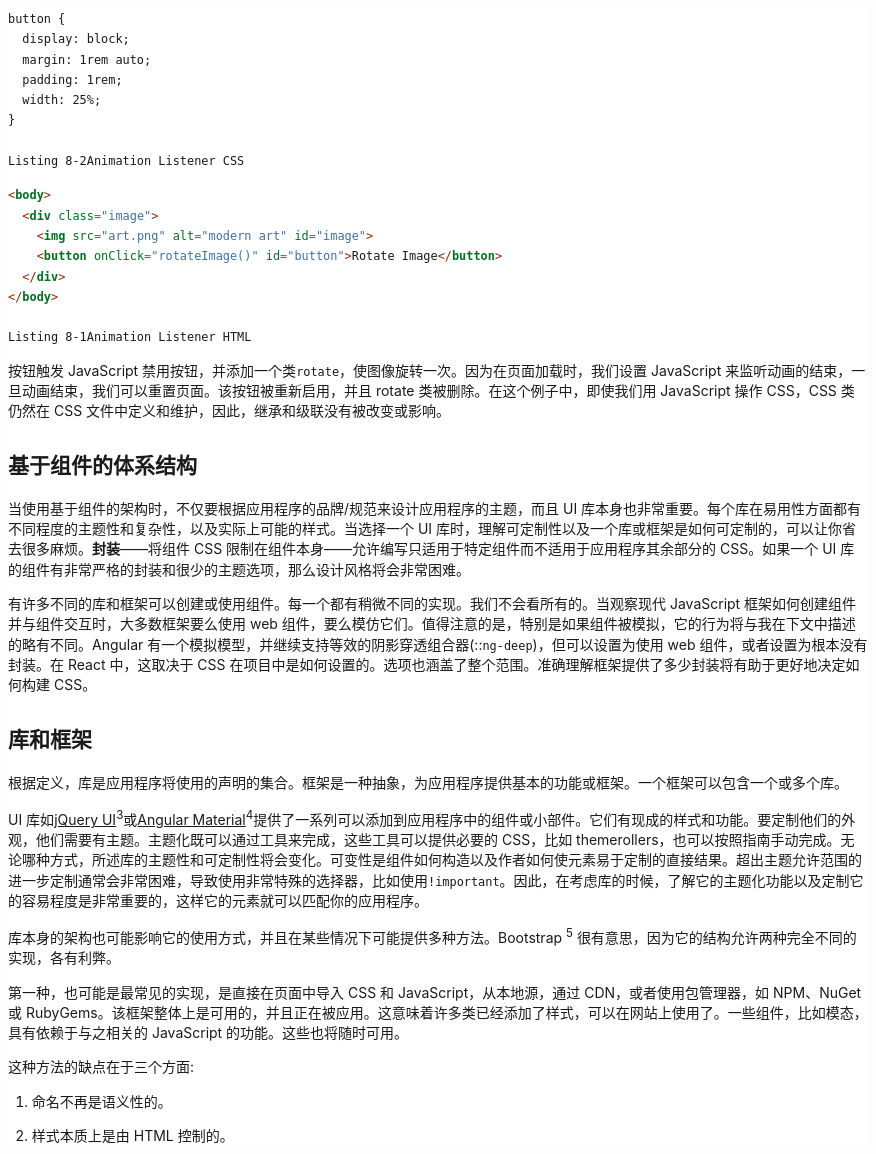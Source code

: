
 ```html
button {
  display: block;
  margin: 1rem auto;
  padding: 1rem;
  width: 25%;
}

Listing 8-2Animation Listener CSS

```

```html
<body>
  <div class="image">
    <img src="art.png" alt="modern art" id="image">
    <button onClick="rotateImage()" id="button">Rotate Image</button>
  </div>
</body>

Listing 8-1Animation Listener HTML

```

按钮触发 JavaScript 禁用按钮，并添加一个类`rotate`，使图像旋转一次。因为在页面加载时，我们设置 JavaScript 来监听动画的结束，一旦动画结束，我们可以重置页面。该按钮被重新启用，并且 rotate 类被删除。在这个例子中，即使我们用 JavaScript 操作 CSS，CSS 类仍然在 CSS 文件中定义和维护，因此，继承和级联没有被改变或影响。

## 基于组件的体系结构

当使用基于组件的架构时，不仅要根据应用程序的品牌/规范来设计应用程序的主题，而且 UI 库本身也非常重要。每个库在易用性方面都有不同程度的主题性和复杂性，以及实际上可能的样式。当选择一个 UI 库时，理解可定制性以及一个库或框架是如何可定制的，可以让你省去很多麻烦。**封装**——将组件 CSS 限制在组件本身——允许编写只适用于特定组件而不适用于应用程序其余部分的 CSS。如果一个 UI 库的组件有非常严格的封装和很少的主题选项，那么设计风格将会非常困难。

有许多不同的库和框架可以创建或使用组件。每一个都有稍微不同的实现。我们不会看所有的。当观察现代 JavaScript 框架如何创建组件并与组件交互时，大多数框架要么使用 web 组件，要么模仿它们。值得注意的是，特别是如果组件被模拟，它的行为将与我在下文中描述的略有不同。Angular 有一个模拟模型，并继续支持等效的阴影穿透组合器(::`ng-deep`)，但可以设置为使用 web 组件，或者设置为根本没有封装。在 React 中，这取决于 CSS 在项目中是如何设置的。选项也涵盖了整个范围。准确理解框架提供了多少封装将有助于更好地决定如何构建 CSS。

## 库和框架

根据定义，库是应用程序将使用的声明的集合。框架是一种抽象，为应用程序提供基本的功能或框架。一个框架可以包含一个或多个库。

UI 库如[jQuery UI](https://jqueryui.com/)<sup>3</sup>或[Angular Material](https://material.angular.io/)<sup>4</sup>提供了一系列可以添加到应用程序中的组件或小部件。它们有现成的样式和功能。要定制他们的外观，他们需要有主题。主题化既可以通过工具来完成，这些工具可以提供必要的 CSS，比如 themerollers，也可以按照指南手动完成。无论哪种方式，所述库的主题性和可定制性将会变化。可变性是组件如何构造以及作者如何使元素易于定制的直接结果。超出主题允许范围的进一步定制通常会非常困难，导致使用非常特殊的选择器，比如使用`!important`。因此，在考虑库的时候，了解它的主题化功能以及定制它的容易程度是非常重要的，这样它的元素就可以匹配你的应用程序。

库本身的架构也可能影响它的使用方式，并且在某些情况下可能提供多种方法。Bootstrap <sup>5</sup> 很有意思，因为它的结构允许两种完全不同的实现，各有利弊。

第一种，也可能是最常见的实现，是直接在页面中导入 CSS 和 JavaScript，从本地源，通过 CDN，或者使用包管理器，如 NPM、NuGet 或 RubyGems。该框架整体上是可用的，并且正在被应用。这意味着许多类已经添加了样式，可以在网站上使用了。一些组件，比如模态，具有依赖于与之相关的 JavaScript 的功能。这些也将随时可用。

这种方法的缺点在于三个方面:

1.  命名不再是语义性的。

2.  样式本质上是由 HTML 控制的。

==

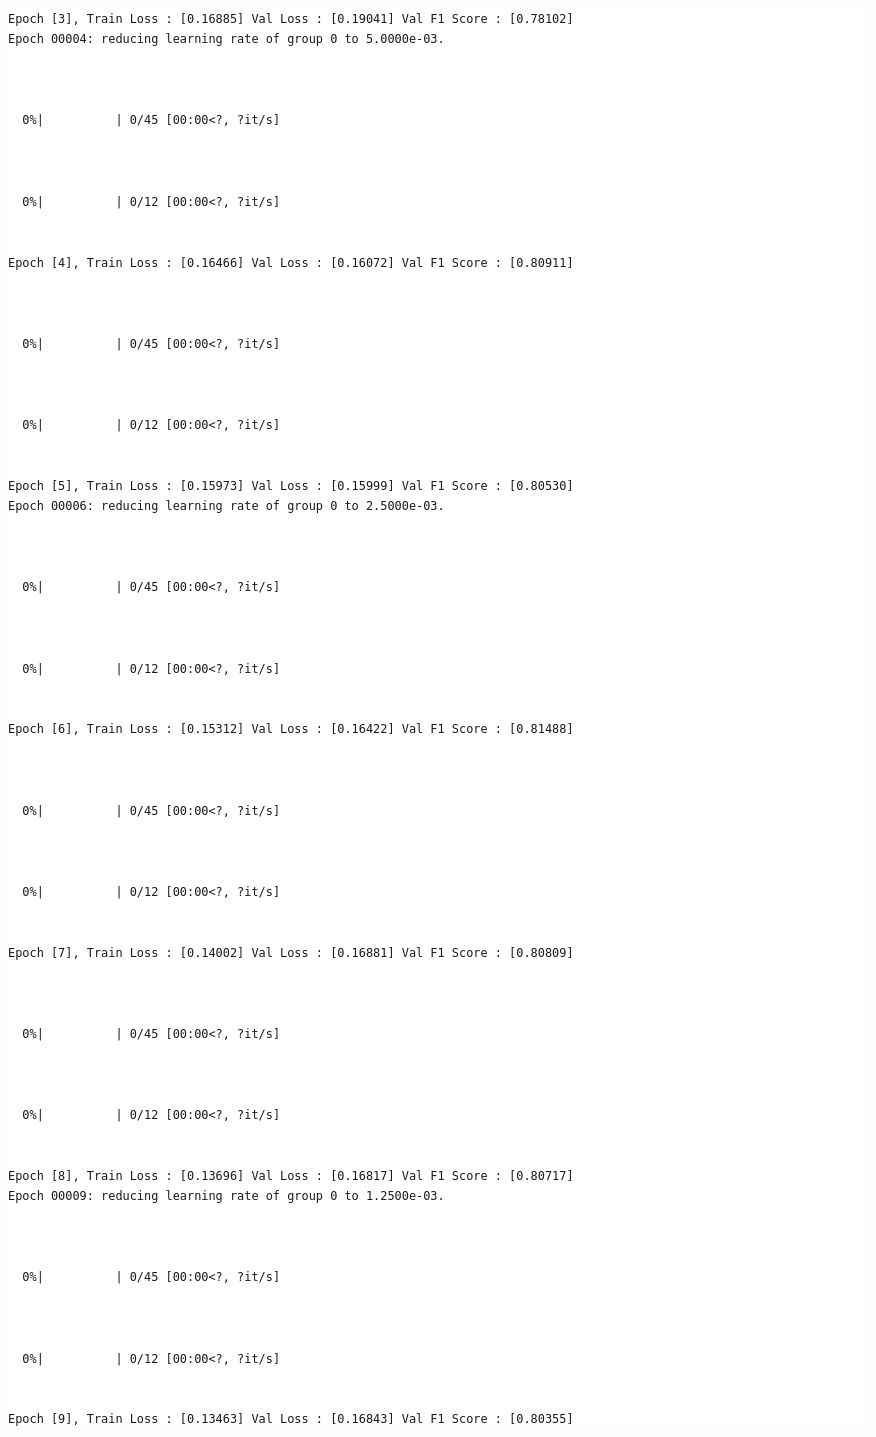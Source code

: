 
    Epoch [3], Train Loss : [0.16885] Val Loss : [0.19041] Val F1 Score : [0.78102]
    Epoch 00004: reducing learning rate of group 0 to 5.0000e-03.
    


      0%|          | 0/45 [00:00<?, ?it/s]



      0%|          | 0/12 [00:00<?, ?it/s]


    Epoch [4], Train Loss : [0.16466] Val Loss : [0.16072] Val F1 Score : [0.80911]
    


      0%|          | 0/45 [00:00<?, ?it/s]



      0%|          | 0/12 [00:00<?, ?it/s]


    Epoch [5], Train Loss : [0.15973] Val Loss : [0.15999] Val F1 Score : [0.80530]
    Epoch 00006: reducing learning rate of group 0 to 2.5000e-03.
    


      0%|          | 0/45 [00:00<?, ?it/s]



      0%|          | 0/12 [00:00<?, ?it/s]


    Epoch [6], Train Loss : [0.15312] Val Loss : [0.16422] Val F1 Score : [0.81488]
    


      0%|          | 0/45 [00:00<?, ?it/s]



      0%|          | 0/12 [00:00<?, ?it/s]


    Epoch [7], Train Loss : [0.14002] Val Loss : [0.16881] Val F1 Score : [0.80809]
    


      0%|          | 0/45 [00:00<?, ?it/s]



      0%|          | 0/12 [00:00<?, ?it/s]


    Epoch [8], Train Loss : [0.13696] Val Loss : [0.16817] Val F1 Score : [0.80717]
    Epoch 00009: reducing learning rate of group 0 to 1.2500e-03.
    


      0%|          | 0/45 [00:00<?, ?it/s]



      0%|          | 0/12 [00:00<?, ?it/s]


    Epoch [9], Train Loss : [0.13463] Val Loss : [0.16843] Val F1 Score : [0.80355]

==

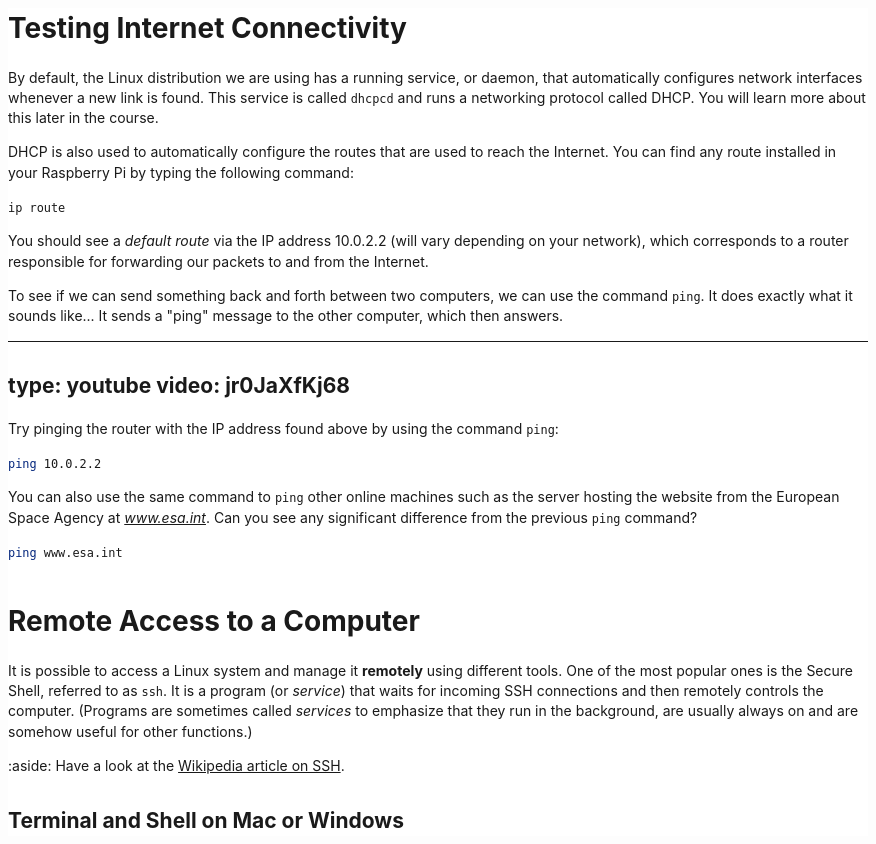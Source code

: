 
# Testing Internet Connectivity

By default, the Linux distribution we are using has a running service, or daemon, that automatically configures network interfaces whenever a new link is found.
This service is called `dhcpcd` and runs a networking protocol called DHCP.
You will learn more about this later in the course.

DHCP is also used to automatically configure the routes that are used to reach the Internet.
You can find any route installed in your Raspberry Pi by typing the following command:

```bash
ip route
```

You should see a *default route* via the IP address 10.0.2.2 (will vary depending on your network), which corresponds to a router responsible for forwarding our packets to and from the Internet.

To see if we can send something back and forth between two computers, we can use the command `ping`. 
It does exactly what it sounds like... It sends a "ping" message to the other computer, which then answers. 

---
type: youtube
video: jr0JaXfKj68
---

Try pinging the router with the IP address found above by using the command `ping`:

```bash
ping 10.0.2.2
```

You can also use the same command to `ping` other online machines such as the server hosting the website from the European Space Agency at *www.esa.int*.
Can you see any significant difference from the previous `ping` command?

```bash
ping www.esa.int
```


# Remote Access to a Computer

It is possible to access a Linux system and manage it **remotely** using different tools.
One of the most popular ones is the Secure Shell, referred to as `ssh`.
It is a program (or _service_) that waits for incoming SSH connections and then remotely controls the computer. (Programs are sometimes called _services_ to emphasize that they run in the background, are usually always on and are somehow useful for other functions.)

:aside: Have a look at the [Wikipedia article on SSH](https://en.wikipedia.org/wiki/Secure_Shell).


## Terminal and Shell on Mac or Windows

Task statement = Write down again, exactly as given, only the lines above that fall from the line with "Try pinging the" to the line with "One of the most", inclusive.

Result of the task =
Try pinging the router with the IP address found above by using the command `ping`:

```bash
ping 10.0.2.2
```

You can also use the same command to `ping` other online machines such as the server hosting the website from the European Space Agency at *www.esa.int*.
Can you see any significant difference from the previous `ping` command?

```bash
ping www.esa.int
```


# Remote Access to a Computer

It is possible to access a Linux system and manage it **remotely** using different tools.
One of the most popular ones is the Secure Shell, referred to as `ssh`.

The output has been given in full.